Requirement:
Whenever a line below includes "Before", add it to the tally, then give the total and nothing more.

+---+

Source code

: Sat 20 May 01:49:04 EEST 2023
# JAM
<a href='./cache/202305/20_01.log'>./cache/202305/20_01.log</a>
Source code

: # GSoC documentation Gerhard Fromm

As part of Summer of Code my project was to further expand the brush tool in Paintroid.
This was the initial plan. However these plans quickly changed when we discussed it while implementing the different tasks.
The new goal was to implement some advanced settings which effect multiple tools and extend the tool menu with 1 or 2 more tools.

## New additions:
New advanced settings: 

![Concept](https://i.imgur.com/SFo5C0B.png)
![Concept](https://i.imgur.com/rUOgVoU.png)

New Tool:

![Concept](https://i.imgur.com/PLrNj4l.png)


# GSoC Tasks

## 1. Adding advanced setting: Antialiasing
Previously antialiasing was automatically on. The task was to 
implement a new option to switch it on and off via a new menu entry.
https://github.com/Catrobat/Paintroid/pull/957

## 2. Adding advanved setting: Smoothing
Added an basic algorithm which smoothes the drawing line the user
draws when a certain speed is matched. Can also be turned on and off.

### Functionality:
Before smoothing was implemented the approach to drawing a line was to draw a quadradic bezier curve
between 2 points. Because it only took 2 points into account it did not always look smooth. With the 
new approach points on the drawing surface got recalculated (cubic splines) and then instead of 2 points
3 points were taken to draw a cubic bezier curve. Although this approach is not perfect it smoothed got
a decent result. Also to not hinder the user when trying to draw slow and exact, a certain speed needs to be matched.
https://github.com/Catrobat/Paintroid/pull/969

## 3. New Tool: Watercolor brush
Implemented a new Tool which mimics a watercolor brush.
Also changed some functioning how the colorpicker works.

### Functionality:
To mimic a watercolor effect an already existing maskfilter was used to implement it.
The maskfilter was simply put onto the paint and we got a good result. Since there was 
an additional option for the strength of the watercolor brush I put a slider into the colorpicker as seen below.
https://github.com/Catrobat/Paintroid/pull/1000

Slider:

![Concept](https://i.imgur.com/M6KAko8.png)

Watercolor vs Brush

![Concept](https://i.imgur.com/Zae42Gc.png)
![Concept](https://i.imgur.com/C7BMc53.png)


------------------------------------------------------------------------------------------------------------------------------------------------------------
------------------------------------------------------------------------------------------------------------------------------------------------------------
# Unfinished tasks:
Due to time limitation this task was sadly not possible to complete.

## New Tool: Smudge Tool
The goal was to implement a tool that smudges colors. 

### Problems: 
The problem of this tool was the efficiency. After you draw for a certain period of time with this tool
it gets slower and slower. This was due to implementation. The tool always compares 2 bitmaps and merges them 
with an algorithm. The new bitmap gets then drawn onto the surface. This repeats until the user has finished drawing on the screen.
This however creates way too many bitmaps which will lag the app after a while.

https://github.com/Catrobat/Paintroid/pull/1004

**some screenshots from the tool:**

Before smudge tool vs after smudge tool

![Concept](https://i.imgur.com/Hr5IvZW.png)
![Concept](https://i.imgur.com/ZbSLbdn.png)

+---+

Completed task:
2